→ **What the task requires**
Your job with the data below: print everything from the line that holds "## So why the overengineering?" down to the line that holds "I don't know.", ends included, exactly, and nothing else.

→ **Dataset content**
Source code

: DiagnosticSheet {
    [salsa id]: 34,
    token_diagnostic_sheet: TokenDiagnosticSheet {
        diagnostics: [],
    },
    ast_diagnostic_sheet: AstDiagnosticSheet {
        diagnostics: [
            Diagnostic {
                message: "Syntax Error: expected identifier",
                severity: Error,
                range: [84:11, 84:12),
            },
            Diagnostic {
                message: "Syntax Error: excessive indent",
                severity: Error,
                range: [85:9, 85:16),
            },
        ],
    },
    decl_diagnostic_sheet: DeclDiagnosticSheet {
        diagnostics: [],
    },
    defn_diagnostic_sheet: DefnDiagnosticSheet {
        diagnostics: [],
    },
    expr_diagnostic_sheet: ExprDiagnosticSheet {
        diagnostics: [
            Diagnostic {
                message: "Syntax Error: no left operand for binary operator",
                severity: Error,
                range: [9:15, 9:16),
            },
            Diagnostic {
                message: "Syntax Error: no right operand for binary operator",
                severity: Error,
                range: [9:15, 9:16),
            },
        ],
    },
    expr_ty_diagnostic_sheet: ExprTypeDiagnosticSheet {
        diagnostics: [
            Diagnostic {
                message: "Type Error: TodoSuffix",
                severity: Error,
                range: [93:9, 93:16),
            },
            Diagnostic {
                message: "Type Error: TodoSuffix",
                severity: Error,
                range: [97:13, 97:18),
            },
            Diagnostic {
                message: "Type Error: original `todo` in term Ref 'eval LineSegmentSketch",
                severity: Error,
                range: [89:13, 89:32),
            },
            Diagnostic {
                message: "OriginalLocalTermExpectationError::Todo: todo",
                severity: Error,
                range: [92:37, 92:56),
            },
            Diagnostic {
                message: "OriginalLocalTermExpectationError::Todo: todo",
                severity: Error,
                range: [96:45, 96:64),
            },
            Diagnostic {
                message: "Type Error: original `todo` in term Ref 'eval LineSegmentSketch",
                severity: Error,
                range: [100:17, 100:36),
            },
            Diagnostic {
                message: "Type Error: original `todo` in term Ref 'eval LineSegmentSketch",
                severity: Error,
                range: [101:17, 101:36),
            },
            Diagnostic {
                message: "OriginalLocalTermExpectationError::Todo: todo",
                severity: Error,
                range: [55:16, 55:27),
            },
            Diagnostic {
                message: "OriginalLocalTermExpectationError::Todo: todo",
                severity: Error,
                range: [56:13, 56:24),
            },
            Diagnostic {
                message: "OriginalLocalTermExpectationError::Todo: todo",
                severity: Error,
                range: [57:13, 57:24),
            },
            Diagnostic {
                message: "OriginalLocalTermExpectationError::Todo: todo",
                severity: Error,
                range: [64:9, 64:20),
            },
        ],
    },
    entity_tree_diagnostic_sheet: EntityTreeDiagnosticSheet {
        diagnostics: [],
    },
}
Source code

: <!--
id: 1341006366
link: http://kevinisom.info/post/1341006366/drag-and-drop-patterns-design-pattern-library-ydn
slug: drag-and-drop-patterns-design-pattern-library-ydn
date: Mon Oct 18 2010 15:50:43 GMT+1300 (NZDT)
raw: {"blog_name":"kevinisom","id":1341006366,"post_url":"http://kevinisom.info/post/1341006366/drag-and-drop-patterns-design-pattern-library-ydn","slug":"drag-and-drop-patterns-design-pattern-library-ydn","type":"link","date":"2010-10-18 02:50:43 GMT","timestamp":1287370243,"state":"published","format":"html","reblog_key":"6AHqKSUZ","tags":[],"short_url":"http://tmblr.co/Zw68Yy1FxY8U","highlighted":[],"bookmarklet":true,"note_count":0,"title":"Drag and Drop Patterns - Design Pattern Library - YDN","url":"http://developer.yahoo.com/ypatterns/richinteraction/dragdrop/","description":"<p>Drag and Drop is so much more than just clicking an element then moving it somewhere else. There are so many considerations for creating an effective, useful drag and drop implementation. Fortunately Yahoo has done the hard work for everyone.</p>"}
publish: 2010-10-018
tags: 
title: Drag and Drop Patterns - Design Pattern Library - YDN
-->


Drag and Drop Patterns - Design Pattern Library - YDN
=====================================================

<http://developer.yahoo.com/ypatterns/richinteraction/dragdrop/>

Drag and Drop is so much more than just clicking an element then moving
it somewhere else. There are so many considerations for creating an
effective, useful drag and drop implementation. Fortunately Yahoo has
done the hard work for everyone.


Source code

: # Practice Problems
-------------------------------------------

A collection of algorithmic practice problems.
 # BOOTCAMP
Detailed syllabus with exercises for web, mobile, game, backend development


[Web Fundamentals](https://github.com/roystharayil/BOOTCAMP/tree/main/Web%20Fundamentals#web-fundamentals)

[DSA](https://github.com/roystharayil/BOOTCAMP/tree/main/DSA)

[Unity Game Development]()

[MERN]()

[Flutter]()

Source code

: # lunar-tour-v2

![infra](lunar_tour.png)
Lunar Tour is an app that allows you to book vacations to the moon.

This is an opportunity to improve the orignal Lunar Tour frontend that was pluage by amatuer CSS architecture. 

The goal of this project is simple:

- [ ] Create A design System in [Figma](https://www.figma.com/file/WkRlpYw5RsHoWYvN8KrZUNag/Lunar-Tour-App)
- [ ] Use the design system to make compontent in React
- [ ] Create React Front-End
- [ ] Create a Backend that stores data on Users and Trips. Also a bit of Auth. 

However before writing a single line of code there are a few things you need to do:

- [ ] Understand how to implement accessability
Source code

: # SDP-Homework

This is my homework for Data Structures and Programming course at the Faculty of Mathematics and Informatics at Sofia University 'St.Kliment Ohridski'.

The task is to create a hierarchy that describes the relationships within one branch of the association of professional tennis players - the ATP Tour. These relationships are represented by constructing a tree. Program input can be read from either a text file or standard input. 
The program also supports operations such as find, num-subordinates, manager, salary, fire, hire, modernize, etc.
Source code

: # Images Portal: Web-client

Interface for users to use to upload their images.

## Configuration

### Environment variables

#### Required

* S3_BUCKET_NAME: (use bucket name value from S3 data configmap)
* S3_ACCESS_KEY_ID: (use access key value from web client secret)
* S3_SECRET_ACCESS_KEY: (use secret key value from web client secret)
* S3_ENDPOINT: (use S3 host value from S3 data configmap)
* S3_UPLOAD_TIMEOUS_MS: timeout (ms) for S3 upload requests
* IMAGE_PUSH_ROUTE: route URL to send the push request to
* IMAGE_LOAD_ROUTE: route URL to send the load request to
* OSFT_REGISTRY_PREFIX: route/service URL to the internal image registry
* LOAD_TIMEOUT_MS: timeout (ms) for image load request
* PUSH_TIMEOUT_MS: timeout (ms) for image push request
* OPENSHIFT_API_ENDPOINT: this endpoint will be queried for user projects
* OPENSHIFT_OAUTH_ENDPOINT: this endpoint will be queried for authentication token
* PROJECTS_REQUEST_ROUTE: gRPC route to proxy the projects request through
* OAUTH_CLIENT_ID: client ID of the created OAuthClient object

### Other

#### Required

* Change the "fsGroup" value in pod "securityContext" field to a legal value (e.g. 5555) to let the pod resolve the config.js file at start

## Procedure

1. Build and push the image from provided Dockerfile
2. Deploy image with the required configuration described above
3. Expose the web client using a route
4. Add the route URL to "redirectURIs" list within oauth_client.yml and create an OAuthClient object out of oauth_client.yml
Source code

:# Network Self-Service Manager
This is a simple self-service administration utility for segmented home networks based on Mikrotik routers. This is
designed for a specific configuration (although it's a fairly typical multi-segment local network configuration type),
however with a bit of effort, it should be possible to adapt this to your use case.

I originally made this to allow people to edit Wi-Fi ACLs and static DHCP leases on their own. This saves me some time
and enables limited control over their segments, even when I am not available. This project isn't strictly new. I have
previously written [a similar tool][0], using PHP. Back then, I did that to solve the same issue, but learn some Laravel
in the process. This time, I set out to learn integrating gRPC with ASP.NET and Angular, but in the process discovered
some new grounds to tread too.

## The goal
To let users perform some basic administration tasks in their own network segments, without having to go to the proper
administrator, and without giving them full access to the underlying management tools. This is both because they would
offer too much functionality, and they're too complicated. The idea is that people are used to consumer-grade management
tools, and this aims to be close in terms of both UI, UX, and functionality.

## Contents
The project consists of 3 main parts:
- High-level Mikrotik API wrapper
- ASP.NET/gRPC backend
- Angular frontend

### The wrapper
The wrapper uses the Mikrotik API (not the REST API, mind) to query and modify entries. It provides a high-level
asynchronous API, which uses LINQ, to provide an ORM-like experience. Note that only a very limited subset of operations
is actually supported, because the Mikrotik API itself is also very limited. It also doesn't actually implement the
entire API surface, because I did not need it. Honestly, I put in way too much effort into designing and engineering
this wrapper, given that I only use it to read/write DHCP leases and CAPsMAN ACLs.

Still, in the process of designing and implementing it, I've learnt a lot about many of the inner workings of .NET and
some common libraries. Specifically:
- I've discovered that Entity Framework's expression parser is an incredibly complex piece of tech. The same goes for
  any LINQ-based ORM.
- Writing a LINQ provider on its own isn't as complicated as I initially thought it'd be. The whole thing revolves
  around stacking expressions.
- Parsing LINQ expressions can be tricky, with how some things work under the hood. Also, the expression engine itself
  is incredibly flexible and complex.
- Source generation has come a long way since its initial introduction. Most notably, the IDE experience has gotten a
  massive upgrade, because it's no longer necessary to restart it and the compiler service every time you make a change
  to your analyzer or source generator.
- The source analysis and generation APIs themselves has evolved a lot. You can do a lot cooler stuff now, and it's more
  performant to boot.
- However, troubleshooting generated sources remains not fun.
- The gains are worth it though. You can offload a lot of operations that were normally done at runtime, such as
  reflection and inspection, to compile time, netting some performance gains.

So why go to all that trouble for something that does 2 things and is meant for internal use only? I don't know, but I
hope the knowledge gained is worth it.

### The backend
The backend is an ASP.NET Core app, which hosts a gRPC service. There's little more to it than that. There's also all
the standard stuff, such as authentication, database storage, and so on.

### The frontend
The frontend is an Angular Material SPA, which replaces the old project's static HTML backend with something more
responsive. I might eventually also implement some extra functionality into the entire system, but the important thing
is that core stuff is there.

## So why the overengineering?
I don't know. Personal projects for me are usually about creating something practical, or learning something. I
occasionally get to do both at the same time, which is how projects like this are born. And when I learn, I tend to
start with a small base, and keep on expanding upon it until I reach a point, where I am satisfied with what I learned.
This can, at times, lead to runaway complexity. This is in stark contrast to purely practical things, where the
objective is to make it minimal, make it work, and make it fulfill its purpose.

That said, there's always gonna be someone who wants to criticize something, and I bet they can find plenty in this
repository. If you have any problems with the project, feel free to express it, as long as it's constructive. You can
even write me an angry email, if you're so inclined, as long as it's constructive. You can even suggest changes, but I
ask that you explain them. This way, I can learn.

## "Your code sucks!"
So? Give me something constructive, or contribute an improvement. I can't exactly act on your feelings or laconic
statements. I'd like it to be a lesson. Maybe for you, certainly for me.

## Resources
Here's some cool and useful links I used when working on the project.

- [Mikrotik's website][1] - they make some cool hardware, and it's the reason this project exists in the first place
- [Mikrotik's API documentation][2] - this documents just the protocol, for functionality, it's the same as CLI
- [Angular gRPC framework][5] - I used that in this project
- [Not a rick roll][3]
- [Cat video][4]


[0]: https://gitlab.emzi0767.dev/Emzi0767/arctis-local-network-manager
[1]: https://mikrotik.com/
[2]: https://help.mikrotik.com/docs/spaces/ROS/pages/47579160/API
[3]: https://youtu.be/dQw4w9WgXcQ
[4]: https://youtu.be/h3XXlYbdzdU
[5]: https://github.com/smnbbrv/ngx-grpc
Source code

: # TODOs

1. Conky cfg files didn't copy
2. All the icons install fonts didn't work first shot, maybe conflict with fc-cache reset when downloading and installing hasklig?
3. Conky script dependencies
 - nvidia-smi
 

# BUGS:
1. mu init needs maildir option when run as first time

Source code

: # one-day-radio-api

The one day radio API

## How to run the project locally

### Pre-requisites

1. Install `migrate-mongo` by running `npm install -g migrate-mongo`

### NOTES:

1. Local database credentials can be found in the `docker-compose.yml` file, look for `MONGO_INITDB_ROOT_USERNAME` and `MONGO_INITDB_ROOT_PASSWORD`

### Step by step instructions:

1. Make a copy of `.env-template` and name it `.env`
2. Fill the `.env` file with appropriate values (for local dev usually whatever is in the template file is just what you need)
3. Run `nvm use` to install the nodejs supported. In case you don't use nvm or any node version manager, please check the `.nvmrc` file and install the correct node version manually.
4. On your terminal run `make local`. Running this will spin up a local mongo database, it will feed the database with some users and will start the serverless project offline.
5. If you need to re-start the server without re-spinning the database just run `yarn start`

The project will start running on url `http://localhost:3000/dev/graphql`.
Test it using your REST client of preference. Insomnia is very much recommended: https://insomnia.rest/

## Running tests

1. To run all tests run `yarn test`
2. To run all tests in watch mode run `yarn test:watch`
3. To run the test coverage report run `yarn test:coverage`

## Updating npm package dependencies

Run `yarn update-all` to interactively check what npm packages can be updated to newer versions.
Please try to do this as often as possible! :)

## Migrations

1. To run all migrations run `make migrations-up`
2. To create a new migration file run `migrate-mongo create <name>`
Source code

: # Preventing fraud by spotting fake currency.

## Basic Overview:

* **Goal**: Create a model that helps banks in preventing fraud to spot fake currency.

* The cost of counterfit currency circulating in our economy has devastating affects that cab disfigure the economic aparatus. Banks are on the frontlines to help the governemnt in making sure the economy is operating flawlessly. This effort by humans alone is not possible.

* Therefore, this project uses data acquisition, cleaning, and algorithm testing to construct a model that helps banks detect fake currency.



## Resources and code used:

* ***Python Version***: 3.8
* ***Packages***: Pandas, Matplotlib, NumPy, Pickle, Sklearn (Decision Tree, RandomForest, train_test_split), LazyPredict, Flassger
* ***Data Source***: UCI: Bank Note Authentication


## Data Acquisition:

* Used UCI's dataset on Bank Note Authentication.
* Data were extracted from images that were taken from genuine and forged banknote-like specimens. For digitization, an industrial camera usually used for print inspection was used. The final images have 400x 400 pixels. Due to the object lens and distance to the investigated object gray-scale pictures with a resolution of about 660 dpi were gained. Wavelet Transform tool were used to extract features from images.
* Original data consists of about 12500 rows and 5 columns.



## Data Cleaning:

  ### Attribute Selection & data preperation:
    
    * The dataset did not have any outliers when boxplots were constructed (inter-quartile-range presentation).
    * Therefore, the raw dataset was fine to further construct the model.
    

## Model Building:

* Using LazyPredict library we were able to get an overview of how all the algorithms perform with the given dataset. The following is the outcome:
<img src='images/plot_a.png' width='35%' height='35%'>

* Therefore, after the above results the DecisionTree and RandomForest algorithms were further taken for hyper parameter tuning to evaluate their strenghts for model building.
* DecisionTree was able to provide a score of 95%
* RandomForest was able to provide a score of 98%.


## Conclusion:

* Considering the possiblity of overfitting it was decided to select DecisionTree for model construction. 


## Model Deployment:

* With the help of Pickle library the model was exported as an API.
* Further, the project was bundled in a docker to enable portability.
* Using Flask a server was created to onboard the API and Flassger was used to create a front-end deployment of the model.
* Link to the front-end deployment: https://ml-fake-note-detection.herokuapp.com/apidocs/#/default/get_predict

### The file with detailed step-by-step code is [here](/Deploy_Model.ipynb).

→ **Answer to this exercise**
## So why the overengineering?
I don't know. Personal projects for me are usually about creating something practical, or learning something. I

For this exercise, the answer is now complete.